EXERCISE DETAILS: Pictures are to be skipped. Retype exactly the lines from the top of the material through the one with "These links are", and only those.

TASK INPUTS:
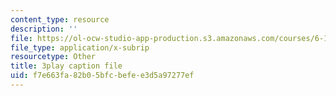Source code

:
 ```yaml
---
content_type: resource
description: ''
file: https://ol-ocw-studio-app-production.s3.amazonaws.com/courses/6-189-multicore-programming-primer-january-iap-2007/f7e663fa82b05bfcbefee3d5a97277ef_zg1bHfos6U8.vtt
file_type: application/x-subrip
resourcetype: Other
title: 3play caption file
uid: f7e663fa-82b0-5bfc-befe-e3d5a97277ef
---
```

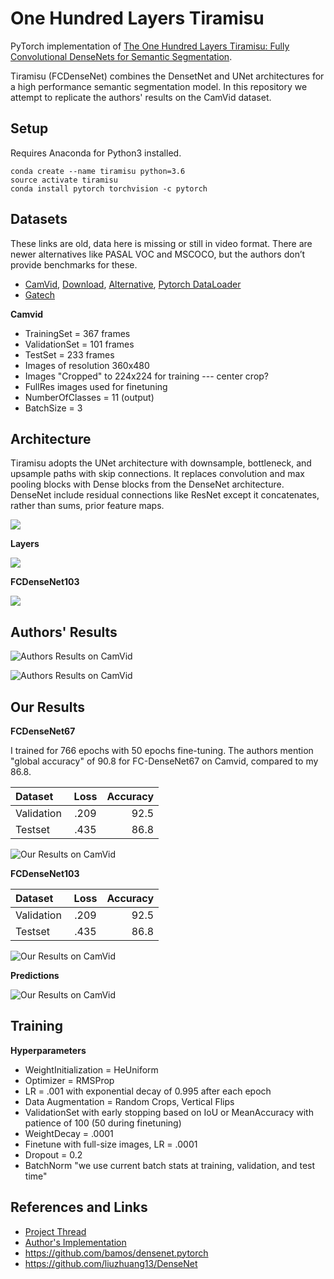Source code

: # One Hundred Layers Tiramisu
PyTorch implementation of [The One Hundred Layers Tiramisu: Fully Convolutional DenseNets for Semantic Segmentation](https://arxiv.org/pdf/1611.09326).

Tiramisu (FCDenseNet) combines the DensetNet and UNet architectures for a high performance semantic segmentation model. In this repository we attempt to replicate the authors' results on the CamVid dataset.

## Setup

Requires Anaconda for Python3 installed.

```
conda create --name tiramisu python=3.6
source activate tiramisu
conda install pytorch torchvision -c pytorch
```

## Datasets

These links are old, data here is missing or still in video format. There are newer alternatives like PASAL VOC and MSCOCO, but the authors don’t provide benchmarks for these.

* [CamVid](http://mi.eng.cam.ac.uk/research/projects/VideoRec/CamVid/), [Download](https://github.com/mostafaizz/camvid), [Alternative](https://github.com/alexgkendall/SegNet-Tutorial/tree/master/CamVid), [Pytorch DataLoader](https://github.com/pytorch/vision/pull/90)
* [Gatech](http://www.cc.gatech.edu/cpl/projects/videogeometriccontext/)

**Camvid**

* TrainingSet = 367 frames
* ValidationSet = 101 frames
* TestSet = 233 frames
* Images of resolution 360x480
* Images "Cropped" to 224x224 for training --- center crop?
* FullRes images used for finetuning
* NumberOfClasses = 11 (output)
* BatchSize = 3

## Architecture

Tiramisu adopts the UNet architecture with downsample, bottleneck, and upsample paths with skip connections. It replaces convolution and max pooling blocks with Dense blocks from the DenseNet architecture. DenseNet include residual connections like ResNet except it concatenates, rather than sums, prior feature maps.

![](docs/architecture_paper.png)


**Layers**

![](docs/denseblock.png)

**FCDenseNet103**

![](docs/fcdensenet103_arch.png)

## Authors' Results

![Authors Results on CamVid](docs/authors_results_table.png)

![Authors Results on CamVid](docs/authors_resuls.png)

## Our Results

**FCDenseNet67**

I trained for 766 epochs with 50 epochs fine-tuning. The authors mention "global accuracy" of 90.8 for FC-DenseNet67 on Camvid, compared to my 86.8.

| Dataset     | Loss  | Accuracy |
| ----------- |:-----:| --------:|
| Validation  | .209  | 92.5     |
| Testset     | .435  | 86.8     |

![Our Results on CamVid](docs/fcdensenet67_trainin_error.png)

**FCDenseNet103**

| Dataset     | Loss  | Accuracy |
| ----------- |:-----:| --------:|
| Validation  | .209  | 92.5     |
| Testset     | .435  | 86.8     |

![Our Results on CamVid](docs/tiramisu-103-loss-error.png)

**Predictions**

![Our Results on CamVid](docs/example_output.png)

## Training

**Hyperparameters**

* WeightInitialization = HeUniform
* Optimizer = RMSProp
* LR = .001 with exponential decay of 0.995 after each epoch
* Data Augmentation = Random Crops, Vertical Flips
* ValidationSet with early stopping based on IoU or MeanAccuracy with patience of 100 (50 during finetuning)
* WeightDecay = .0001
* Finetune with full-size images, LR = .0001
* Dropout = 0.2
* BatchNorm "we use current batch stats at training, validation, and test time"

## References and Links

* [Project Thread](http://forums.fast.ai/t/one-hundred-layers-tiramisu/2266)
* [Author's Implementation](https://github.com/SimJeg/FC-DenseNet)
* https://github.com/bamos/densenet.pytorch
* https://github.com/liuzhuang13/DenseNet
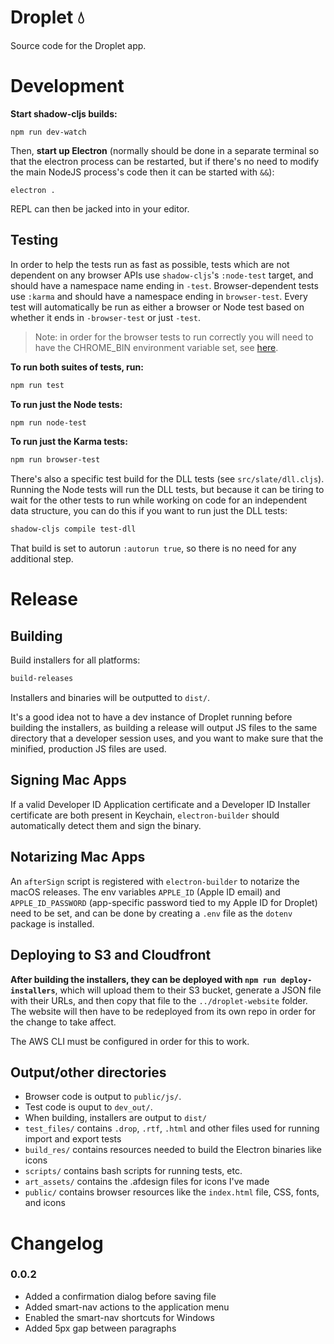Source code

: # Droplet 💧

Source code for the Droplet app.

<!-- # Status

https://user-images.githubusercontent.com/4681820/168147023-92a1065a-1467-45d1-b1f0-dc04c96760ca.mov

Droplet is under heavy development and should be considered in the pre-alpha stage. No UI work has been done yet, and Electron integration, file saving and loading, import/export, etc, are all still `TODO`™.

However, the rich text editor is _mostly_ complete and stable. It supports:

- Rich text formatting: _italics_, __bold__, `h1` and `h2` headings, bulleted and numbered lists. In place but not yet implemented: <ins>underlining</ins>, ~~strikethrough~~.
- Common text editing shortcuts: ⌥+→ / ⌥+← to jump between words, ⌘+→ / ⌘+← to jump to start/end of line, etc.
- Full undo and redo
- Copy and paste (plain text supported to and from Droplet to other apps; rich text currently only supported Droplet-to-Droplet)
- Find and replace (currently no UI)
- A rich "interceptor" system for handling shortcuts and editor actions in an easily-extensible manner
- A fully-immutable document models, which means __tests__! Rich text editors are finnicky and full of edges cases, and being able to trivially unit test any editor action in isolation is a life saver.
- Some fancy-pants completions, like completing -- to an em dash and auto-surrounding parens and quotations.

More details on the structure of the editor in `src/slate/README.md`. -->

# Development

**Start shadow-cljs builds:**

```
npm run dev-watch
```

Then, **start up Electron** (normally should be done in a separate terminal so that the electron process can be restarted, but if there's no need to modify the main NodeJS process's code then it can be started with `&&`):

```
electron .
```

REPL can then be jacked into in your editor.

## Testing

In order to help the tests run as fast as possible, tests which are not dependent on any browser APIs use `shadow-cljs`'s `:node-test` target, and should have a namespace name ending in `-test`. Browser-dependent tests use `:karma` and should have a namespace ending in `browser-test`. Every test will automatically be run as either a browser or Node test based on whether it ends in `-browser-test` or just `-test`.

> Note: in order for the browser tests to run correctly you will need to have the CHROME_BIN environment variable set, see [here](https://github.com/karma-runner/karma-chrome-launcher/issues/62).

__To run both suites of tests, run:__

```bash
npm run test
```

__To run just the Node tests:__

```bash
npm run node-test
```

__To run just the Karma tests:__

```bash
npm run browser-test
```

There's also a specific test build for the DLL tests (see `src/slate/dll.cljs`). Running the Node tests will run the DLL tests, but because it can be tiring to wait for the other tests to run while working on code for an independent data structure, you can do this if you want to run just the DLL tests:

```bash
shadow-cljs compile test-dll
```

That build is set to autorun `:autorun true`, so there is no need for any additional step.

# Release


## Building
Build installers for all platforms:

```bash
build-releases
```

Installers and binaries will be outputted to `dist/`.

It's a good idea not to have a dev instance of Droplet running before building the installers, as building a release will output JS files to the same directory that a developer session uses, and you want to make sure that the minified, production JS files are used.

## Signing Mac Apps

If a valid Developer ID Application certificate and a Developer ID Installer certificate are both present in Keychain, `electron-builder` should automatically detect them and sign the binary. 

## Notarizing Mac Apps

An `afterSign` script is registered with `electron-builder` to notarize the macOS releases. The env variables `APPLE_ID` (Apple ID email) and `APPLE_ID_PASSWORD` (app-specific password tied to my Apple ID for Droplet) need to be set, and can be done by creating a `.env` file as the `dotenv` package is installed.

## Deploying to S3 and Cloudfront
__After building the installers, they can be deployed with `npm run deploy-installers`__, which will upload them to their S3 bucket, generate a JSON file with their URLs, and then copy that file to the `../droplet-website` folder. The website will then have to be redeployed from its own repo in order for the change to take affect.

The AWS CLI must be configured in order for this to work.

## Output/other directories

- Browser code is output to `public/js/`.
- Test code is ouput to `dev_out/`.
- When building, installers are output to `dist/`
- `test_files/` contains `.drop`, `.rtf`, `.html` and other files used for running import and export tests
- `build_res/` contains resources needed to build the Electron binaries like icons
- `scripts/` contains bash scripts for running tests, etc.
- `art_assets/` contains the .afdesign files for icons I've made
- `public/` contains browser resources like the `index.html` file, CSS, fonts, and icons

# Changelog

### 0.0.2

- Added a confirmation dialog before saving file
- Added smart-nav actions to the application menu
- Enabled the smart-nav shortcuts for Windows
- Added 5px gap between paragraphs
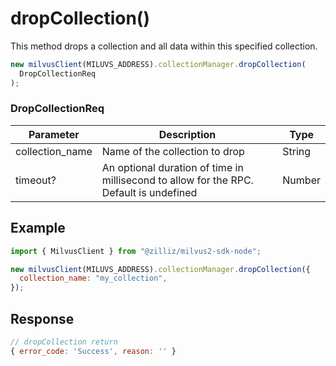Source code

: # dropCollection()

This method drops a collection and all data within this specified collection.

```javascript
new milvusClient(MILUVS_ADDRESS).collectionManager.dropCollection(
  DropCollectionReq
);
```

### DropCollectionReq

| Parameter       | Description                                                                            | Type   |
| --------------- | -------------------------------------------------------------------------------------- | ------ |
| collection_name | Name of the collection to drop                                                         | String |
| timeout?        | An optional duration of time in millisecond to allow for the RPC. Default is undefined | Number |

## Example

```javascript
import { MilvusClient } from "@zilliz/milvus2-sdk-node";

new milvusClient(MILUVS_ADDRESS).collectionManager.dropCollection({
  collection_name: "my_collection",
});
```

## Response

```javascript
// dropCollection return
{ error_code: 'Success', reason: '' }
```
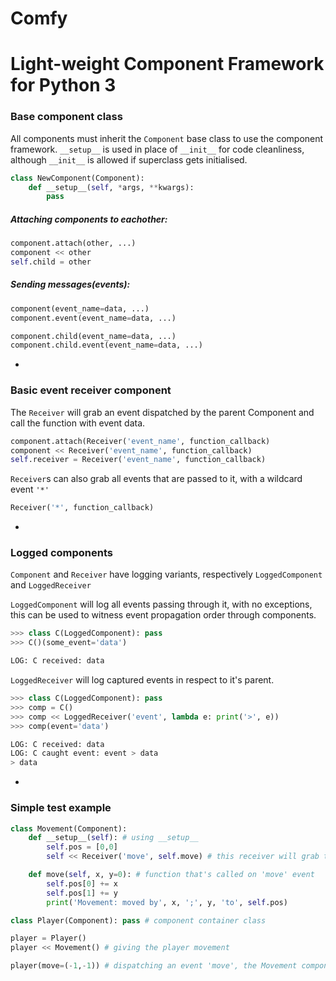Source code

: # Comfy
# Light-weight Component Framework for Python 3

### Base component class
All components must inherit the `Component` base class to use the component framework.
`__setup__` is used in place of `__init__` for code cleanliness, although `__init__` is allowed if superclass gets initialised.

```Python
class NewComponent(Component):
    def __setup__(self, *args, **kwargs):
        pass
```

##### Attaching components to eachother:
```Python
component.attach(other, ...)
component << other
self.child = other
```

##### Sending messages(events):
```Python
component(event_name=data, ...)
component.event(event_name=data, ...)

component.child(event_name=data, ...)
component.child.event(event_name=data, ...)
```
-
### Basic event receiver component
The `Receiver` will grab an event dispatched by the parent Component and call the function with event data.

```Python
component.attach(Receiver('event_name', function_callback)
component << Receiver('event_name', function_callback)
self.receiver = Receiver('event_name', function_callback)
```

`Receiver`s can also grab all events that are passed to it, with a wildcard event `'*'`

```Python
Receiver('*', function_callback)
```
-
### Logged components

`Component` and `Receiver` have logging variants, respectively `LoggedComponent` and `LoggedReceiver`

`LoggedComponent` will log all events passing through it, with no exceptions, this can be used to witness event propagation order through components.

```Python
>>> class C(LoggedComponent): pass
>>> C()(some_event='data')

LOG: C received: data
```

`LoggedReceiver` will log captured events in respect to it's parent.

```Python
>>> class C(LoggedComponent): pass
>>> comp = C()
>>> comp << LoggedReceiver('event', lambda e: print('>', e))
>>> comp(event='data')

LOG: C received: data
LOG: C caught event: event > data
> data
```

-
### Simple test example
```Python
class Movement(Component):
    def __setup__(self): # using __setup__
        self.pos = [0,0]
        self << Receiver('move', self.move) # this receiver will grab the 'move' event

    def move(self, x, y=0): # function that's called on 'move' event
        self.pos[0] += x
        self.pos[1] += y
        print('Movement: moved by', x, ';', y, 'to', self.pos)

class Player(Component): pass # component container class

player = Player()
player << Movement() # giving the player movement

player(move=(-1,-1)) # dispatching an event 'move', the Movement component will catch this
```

TASK ANSWER:
Source code

:
 ```yaml
---
content_type: resource
description: ''
file: https://ol-ocw-studio-app-production.s3.amazonaws.com/courses/6-189-multicore-programming-primer-january-iap-2007/f7e663fa82b05bfcbefee3d5a97277ef_zg1bHfos6U8.vtt
file_type: application/x-subrip
resourcetype: Other
title: 3play caption file
uid: f7e663fa-82b0-5bfc-befe-e3d5a97277ef
---
```

Source code

: # One Hundred Layers Tiramisu
PyTorch implementation of [The One Hundred Layers Tiramisu: Fully Convolutional DenseNets for Semantic Segmentation](https://arxiv.org/pdf/1611.09326).

Tiramisu (FCDenseNet) combines the DensetNet and UNet architectures for a high performance semantic segmentation model. In this repository we attempt to replicate the authors' results on the CamVid dataset.

## Setup

Requires Anaconda for Python3 installed.

```
conda create --name tiramisu python=3.6
source activate tiramisu
conda install pytorch torchvision -c pytorch
```

## Datasets

These links are old, data here is missing or still in video format. There are newer alternatives like PASAL VOC and MSCOCO, but the authors don’t provide benchmarks for these.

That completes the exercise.